DIRECTIONS
Every record here must be copied exactly, except for the images it holds.

Dataset entries
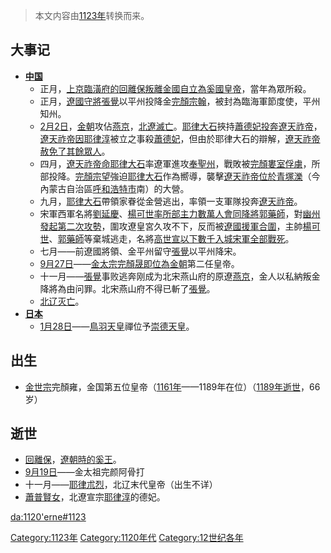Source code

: > 本文内容由[1123年](https://zh.wikipedia.org/wiki/1123年)转换而来。


## 大事记

  - **[中国](https://zh.wikipedia.org/wiki/中国 "wikilink")**
      - 正月，[上京臨潢府的](https://zh.wikipedia.org/wiki/上京臨潢府 "wikilink")[回離保叛離](https://zh.wikipedia.org/wiki/回離保 "wikilink")[金國自立為奚國皇帝](https://zh.wikipedia.org/wiki/金國 "wikilink")，當年為眾所殺。
      - 正月，[遼國守將](https://zh.wikipedia.org/wiki/遼國 "wikilink")[張覺](../Page/張覺.md "wikilink")以平州投降金[完顏宗翰](../Page/完顏宗翰.md "wikilink")，被封為臨海軍節度使，平州知州。
      - [2月2日](../Page/2月2日.md "wikilink")，[金朝](../Page/金朝.md "wikilink")攻佔[燕京](https://zh.wikipedia.org/wiki/燕京 "wikilink")，[北遼滅亡](https://zh.wikipedia.org/wiki/北遼 "wikilink")。[耶律大石](../Page/耶律大石.md "wikilink")挾持[蕭德妃投奔](https://zh.wikipedia.org/wiki/蕭普賢女 "wikilink")[遼天祚帝](https://zh.wikipedia.org/wiki/遼天祚帝 "wikilink")，[遼天祚帝因](https://zh.wikipedia.org/wiki/遼天祚帝 "wikilink")[耶律淳](../Page/耶律淳.md "wikilink")被立之事殺[蕭德妃](https://zh.wikipedia.org/wiki/蕭普賢女 "wikilink")，但由於耶律大石的辯解，[遼天祚帝赦免了其餘眾人](https://zh.wikipedia.org/wiki/遼天祚帝 "wikilink")。
      - 四月，[遼天祚帝命](https://zh.wikipedia.org/wiki/遼天祚帝 "wikilink")[耶律大石](../Page/耶律大石.md "wikilink")率遼軍進攻[奉聖州](https://zh.wikipedia.org/wiki/奉聖州 "wikilink")，戰敗被[完顏婁室俘虜](https://zh.wikipedia.org/wiki/完顏婁室 "wikilink")，所部投降。[完顏宗望](../Page/完顏宗望.md "wikilink")強迫[耶律大石](../Page/耶律大石.md "wikilink")作為嚮導，襲擊[遼天祚帝位於](https://zh.wikipedia.org/wiki/遼天祚帝 "wikilink")[青塚濼](https://zh.wikipedia.org/wiki/青塚濼 "wikilink")（今內蒙古自治區[呼和浩特市](../Page/呼和浩特市.md "wikilink")南）的大營。
      - 九月，[耶律大石](../Page/耶律大石.md "wikilink")帶領家眷從金營逃出，率領一支軍隊投奔[遼天祚帝](https://zh.wikipedia.org/wiki/遼天祚帝 "wikilink")。
      - 宋軍西軍名將[劉延慶](https://zh.wikipedia.org/wiki/劉延慶 "wikilink")、[楊可世率所部主力數萬人會同降將](https://zh.wikipedia.org/wiki/楊可世 "wikilink")[郭藥師](../Page/郭藥師.md "wikilink")，對[幽州發起第二次攻勢](https://zh.wikipedia.org/wiki/幽州 "wikilink")，圍攻遼皇宮久攻不下，反而被[遼國援軍合圍](https://zh.wikipedia.org/wiki/遼國 "wikilink")，主帥[楊可世](https://zh.wikipedia.org/wiki/楊可世 "wikilink")、[郭藥師](../Page/郭藥師.md "wikilink")等棄城逃走，名將[高世宣以下數千入城宋軍全部戰死](https://zh.wikipedia.org/wiki/高世宣 "wikilink")。
      - 七月——前遼國將領、金平州留守[張覺](../Page/張覺.md "wikilink")以平州降宋。
      - [9月27日](../Page/9月27日.md "wikilink")——[金太宗](../Page/金太宗.md "wikilink")[完顏晟即位為](https://zh.wikipedia.org/wiki/完顏晟 "wikilink")[金朝](../Page/金朝.md "wikilink")第二任皇帝。
      - 十一月——[張覺](../Page/張覺.md "wikilink")事败逃奔刚成为北宋燕山府的原遼[燕京](https://zh.wikipedia.org/wiki/燕京 "wikilink")，金人以私納叛金降將為由问罪。北宋燕山府不得已斬了[張覺](../Page/張覺.md "wikilink")。
      - [北辽灭亡](https://zh.wikipedia.org/wiki/北辽 "wikilink")。
  - **[日本](../Page/日本.md "wikilink")**
      - [1月28日](../Page/1月28日.md "wikilink")——[鳥羽天皇](../Page/鳥羽天皇.md "wikilink")禪位予[崇德天皇](../Page/崇德天皇.md "wikilink")。

## 出生

  - [金世宗](../Page/金世宗.md "wikilink")完顏雍，金国第五位皇帝（[1161年](https://zh.wikipedia.org/wiki/1161年 "wikilink")——1189年在位）（[1189年逝世](https://zh.wikipedia.org/wiki/1189年 "wikilink")，66岁）

## 逝世

  - [回離保](https://zh.wikipedia.org/wiki/回離保 "wikilink")，[遼朝時的](https://zh.wikipedia.org/wiki/遼朝 "wikilink")[奚王](https://zh.wikipedia.org/wiki/奚 "wikilink")。
  - [9月19日](../Page/9月19日.md "wikilink")——金太祖完颜阿骨打
  - 十一月——[耶律朮烈](https://zh.wikipedia.org/wiki/耶律朮烈 "wikilink")，北辽末代皇帝（出生不详）
  - [蕭普賢女](https://zh.wikipedia.org/wiki/蕭普賢女 "wikilink")，北遼宣宗[耶律淳](../Page/耶律淳.md "wikilink")的德妃。

[da:1120'erne\#1123](https://zh.wikipedia.org/wiki/da:1120'erne#1123 "wikilink")

[Category:1123年](https://zh.wikipedia.org/wiki/Category:1123年 "wikilink") [Category:1120年代](https://zh.wikipedia.org/wiki/Category:1120年代 "wikilink") [Category:12世纪各年](https://zh.wikipedia.org/wiki/Category:12世纪各年 "wikilink")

TASK RESULT
Source code

: > 本文内容由[1123年](https://zh.wikipedia.org/wiki/1123年)转换而来。


## 大事记

  - **[中国](https://zh.wikipedia.org/wiki/中国 "wikilink")**
      - 正月，[上京臨潢府的](https://zh.wikipedia.org/wiki/上京臨潢府 "wikilink")[回離保叛離](https://zh.wikipedia.org/wiki/回離保 "wikilink")[金國自立為奚國皇帝](https://zh.wikipedia.org/wiki/金國 "wikilink")，當年為眾所殺。
      - 正月，[遼國守將](https://zh.wikipedia.org/wiki/遼國 "wikilink")[張覺](../Page/張覺.md "wikilink")以平州投降金[完顏宗翰](../Page/完顏宗翰.md "wikilink")，被封為臨海軍節度使，平州知州。
      - [2月2日](../Page/2月2日.md "wikilink")，[金朝](../Page/金朝.md "wikilink")攻佔[燕京](https://zh.wikipedia.org/wiki/燕京 "wikilink")，[北遼滅亡](https://zh.wikipedia.org/wiki/北遼 "wikilink")。[耶律大石](../Page/耶律大石.md "wikilink")挾持[蕭德妃投奔](https://zh.wikipedia.org/wiki/蕭普賢女 "wikilink")[遼天祚帝](https://zh.wikipedia.org/wiki/遼天祚帝 "wikilink")，[遼天祚帝因](https://zh.wikipedia.org/wiki/遼天祚帝 "wikilink")[耶律淳](../Page/耶律淳.md "wikilink")被立之事殺[蕭德妃](https://zh.wikipedia.org/wiki/蕭普賢女 "wikilink")，但由於耶律大石的辯解，[遼天祚帝赦免了其餘眾人](https://zh.wikipedia.org/wiki/遼天祚帝 "wikilink")。
      - 四月，[遼天祚帝命](https://zh.wikipedia.org/wiki/遼天祚帝 "wikilink")[耶律大石](../Page/耶律大石.md "wikilink")率遼軍進攻[奉聖州](https://zh.wikipedia.org/wiki/奉聖州 "wikilink")，戰敗被[完顏婁室俘虜](https://zh.wikipedia.org/wiki/完顏婁室 "wikilink")，所部投降。[完顏宗望](../Page/完顏宗望.md "wikilink")強迫[耶律大石](../Page/耶律大石.md "wikilink")作為嚮導，襲擊[遼天祚帝位於](https://zh.wikipedia.org/wiki/遼天祚帝 "wikilink")[青塚濼](https://zh.wikipedia.org/wiki/青塚濼 "wikilink")（今內蒙古自治區[呼和浩特市](../Page/呼和浩特市.md "wikilink")南）的大營。
      - 九月，[耶律大石](../Page/耶律大石.md "wikilink")帶領家眷從金營逃出，率領一支軍隊投奔[遼天祚帝](https://zh.wikipedia.org/wiki/遼天祚帝 "wikilink")。
      - 宋軍西軍名將[劉延慶](https://zh.wikipedia.org/wiki/劉延慶 "wikilink")、[楊可世率所部主力數萬人會同降將](https://zh.wikipedia.org/wiki/楊可世 "wikilink")[郭藥師](../Page/郭藥師.md "wikilink")，對[幽州發起第二次攻勢](https://zh.wikipedia.org/wiki/幽州 "wikilink")，圍攻遼皇宮久攻不下，反而被[遼國援軍合圍](https://zh.wikipedia.org/wiki/遼國 "wikilink")，主帥[楊可世](https://zh.wikipedia.org/wiki/楊可世 "wikilink")、[郭藥師](../Page/郭藥師.md "wikilink")等棄城逃走，名將[高世宣以下數千入城宋軍全部戰死](https://zh.wikipedia.org/wiki/高世宣 "wikilink")。
      - 七月——前遼國將領、金平州留守[張覺](../Page/張覺.md "wikilink")以平州降宋。
      - [9月27日](../Page/9月27日.md "wikilink")——[金太宗](../Page/金太宗.md "wikilink")[完顏晟即位為](https://zh.wikipedia.org/wiki/完顏晟 "wikilink")[金朝](../Page/金朝.md "wikilink")第二任皇帝。
      - 十一月——[張覺](../Page/張覺.md "wikilink")事败逃奔刚成为北宋燕山府的原遼[燕京](https://zh.wikipedia.org/wiki/燕京 "wikilink")，金人以私納叛金降將為由问罪。北宋燕山府不得已斬了[張覺](../Page/張覺.md "wikilink")。
      - [北辽灭亡](https://zh.wikipedia.org/wiki/北辽 "wikilink")。
  - **[日本](../Page/日本.md "wikilink")**
      - [1月28日](../Page/1月28日.md "wikilink")——[鳥羽天皇](../Page/鳥羽天皇.md "wikilink")禪位予[崇德天皇](../Page/崇德天皇.md "wikilink")。

## 出生

  - [金世宗](../Page/金世宗.md "wikilink")完顏雍，金国第五位皇帝（[1161年](https://zh.wikipedia.org/wiki/1161年 "wikilink")——1189年在位）（[1189年逝世](https://zh.wikipedia.org/wiki/1189年 "wikilink")，66岁）

## 逝世

  - [回離保](https://zh.wikipedia.org/wiki/回離保 "wikilink")，[遼朝時的](https://zh.wikipedia.org/wiki/遼朝 "wikilink")[奚王](https://zh.wikipedia.org/wiki/奚 "wikilink")。
  - [9月19日](../Page/9月19日.md "wikilink")——金太祖完颜阿骨打
  - 十一月——[耶律朮烈](https://zh.wikipedia.org/wiki/耶律朮烈 "wikilink")，北辽末代皇帝（出生不详）
  - [蕭普賢女](https://zh.wikipedia.org/wiki/蕭普賢女 "wikilink")，北遼宣宗[耶律淳](../Page/耶律淳.md "wikilink")的德妃。

[da:1120'erne\#1123](https://zh.wikipedia.org/wiki/da:1120'erne#1123 "wikilink")

[Category:1123年](https://zh.wikipedia.org/wiki/Category:1123年 "wikilink") [Category:1120年代](https://zh.wikipedia.org/wiki/Category:1120年代 "wikilink") [Category:12世纪各年](https://zh.wikipedia.org/wiki/Category:12世纪各年 "wikilink")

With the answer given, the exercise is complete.